But Why!?
So—you might be wondering why these sites even exist. Honestly, I’ve asked myself that same question more than once. So I figured I’d answer it out loud.
For decades, I’ve been building things that never saw the light of day: game prototypes, toy ideas, half-finished systems. I didn’t lose them—I archived them, backed them up, preserved them. But the pattern was always the same: get absorbed → overscope → overbuild → overthink → abandon, promising myself I’d come back later.
I almost never did.
My writing followed an even worse trajectory. I didn’t just abandon drafts—I abandoned the practice entirely.
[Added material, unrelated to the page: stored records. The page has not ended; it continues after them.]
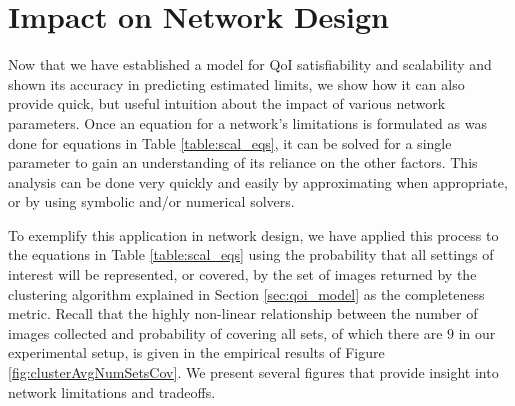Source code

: \section{Impact on Network Design}
\label{sec:network_design}
Now that we have established a model for QoI satisfiability and scalability and shown its accuracy in predicting estimated limits, we show how it can also provide quick, but useful intuition about the impact of various network parameters.  Once an equation for a network's limitations is formulated as was done for equations in Table \ref{table:scal_eqs}, it can be solved for a single parameter to gain an understanding of its reliance on the other factors.  This analysis can be done very quickly and easily by approximating when appropriate, or by using symbolic and/or numerical solvers.  

To exemplify this application in network design, we have applied this process to the equations in Table \ref{table:scal_eqs} using the probability that all settings of interest will be represented, or covered, by the set of images returned by the clustering algorithm explained in Section \ref{sec:qoi_model} as the completeness metric.  Recall that the highly non-linear relationship between the number of images collected and probability of covering all sets, of which there are $9$ in our experimental setup, is given in the empirical results of Figure \ref{fig:clusterAvgNumSetsCov}.  We present several figures that provide insight into network limitations and tradeoffs. 


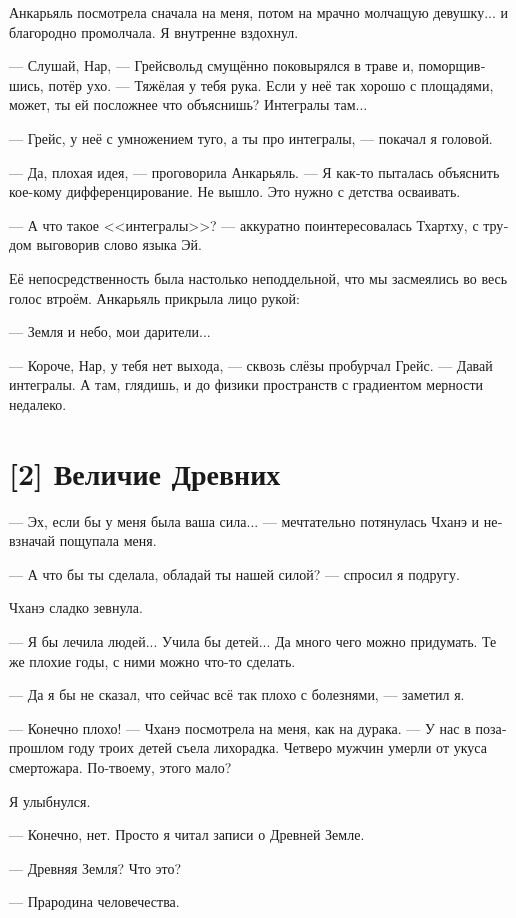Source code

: \documentclass[a4paper,12pt,fleqn]{book}\usepackage{polyglossia}\setdefaultlanguage[babelshorthands=true]{russian}\setotherlanguage{english}\defaultfontfeatures{Ligatures=TeX,Mapping=tex-text}\usepackage{xcolor}\newcommand{\ml}[3]{#2}
\begin{document}
{Анкарьяль посмотрела сначала на меня, потом на мрачно молчащую девушку... и благородно промолчала.
Я внутренне вздохнул.

--- Слушай, Нар, --- Грейсвольд смущённо поковырялся в траве и, поморщившись, потёр ухо.
--- Тяжёлая у тебя рука.
Если у неё так хорошо с площадями, может, ты ей посложнее что объяснишь?
Интегралы там...

--- Грейс, у неё с умножением туго, а ты про интегралы, --- покачал я головой.

--- Да, плохая идея, --- проговорила Анкарьяль.
--- Я как-то пыталась объяснить кое-кому дифференцирование.
Не вышло.
Это нужно с детства осваивать.

--- А что такое <<интегралы>>? --- аккуратно поинтересовалась Тхартху, с трудом выговорив слово языка Эй.

Её непосредственность была настолько неподдельной, что мы засмеялись во весь голос втроём.
Анкарьяль прикрыла лицо рукой:

--- Земля и небо, мои дарители...

--- Короче, Нар, у тебя нет выхода, --- сквозь слёзы пробурчал Грейс.
--- Давай интегралы.
А там, глядишь, и до физики пространств с градиентом мерности недалеко.

\section{[2] Величие Древних}

--- Эх, если бы у меня была ваша сила... --- мечтательно потянулась Чханэ и невзначай пощупала меня.

--- А что бы ты сделала, обладай ты нашей силой? --- спросил я подругу.

Чханэ сладко зевнула.

--- Я бы лечила людей... Учила бы детей... Да много чего можно придумать.
Те же плохие годы, с ними можно что-то сделать.

--- Да я бы не сказал, что сейчас всё так плохо с болезнями, --- заметил я.

--- Конечно плохо! --- Чханэ посмотрела на меня, как на дурака.
--- У нас в позапрошлом году троих детей съела лихорадка.
Четверо мужчин умерли от укуса смертожара.
По-твоему, этого мало?

Я улыбнулся.

--- Конечно, нет.
Просто я читал записи о Древней Земле.

--- Древняя Земля?
Что это?

--- Прародина человечества.

}
\end{document}
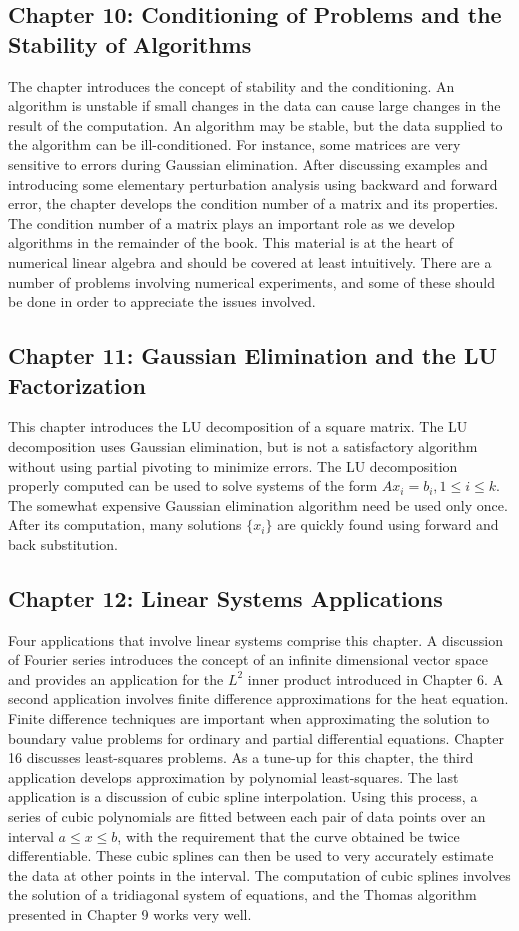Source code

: \documentclass[../main.tex]{subfiles}
\begin{document}
\subsection*{Chapter 10: Conditioning of Problems and the Stability of Algorithms}
The chapter introduces the concept of stability and the conditioning. An algorithm is unstable if small changes in the data can cause large changes in the result of the computation. An algorithm may be stable, but the data supplied to the algorithm can be ill-conditioned. For instance, some matrices are very sensitive to errors during Gaussian elimination. After discussing examples and introducing some elementary perturbation analysis using backward and forward error, the chapter develops the condition number of a matrix and its properties. The condition number of a matrix plays an important role as we develop algorithms in the remainder of the book. This material is at the heart of numerical linear algebra and should be covered at least intuitively. There are a number of problems involving numerical experiments, and some of these should be done in order to appreciate the issues involved.

\subsection*{Chapter 11: Gaussian Elimination and the LU Factorization}
This chapter introduces the LU decomposition of a square matrix. The LU decomposition uses Gaussian elimination, but is not a satisfactory algorithm without using partial pivoting to minimize errors. The LU decomposition properly computed can be used to solve systems of the form $Ax_{i} = b_{i}, 1 \leq i \leq k$. The somewhat expensive Gaussian elimination algorithm need be used only once. After its computation, many solutions $\{x_{i}\}$ are quickly found using forward and back substitution.

\subsection*{Chapter 12: Linear Systems Applications}
Four applications that involve linear systems comprise this chapter. A discussion of Fourier series introduces the concept of an infinite dimensional vector space and provides an application for the $L^{2}$ inner product introduced in Chapter 6. A second application involves finite difference approximations for the heat equation. Finite difference techniques are important when approximating the solution to boundary value problems for ordinary and partial differential equations. Chapter 16 discusses least-squares problems. As a tune-up for this chapter, the third application develops approximation by polynomial least-squares. The last application is a discussion of cubic spline interpolation. Using this process, a series of cubic polynomials are fitted between each pair of data points over an interval $a \leq  x \leq  b$, with the requirement that the curve obtained be twice differentiable. These cubic splines can then be used to very accurately estimate the data at other points in the interval. The
computation of cubic splines involves the solution of a tridiagonal system of equations, and the Thomas algorithm presented in Chapter 9 works very well.
\end{document}
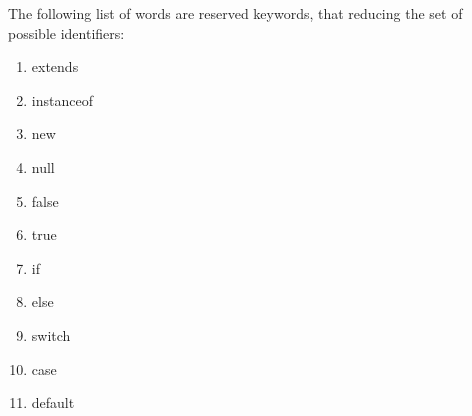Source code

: \documentclass[a4paper,10pt]{scrreprt}
\newlength{\itemindentlen}
\begin{document}
The following list of words are reserved keywords, that reducing the set of possible identifiers:

\setlength{\itemindentlen}{\textwidth}
\begin{enumerate}
\addtolength{\itemindentlen}{-2em}

\item \begin{minipage}[t]{\itemindentlen}
extends
\end{minipage}

\item \begin{minipage}[t]{\itemindentlen}
instanceof
\end{minipage}

\item \begin{minipage}[t]{\itemindentlen}
new
\end{minipage}

\item \begin{minipage}[t]{\itemindentlen}
null
\end{minipage}

\item \begin{minipage}[t]{\itemindentlen}
false
\end{minipage}

\item \begin{minipage}[t]{\itemindentlen}
true
\end{minipage}

\item \begin{minipage}[t]{\itemindentlen}
if
\end{minipage}

\item \begin{minipage}[t]{\itemindentlen}
else
\end{minipage}

\item \begin{minipage}[t]{\itemindentlen}
switch
\end{minipage}

\item \begin{minipage}[t]{\itemindentlen}
case
\end{minipage}

\item \begin{minipage}[t]{\itemindentlen}
default
\end{minipage}


\end{enumerate}
\end{document}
Nothing ever felt finished. Nothing ever felt good enough.
At some point, I decided the pattern itself was the real problem. So I made a different rule: release something.
That “something” was PopScape.
It was designed to fail—not as a joke, but as an experiment. Its job wasn’t to be a hit. Its job was to prove that I could put something into the world, survive the feeling, and move on.
Did it fail? Absolutely.
Did it succeed? Completely.
Because what I learned was this: releasing work doesn’t harm me. Hoarding it does.
Would I like to return to some of those old projects someday? Sure. But there’s a thread that runs through everything I make—games, tools, writing, blogs—and it’s this: they’re how I process the world.
That might sound indulgent. Do I really need to write to think clearly? Do I really need to build things no one might ever play?
Unequivocally: yes.
Every project is a way to learn—new tech, unfamiliar patterns, systems I don’t fully understand yet. And my writing, especially the private kind, is how I untangle my own thoughts. I put them on a page, and somewhere between sentences, my brain starts to make sense of things. Sometimes those private thoughts turn into something public. Sometimes they don’t.
So why release any of this at all?
Because I’m doing my weird little thing anyway. I might as well let it exist in the open.
And if something I make—some project, some paragraph, some half-formed idea—connects with even one other person, then sharing it was worth it.
If you’re holding onto a thing you’ve never released—writing, code, art, ideas, half-built worlds—you’re allowed to let it breathe.
Whatever your thing is—messy, unfinished, strange—you don’t have to perfect it.
You don’t even have to explain it.
Just let it exist somewhere outside your head.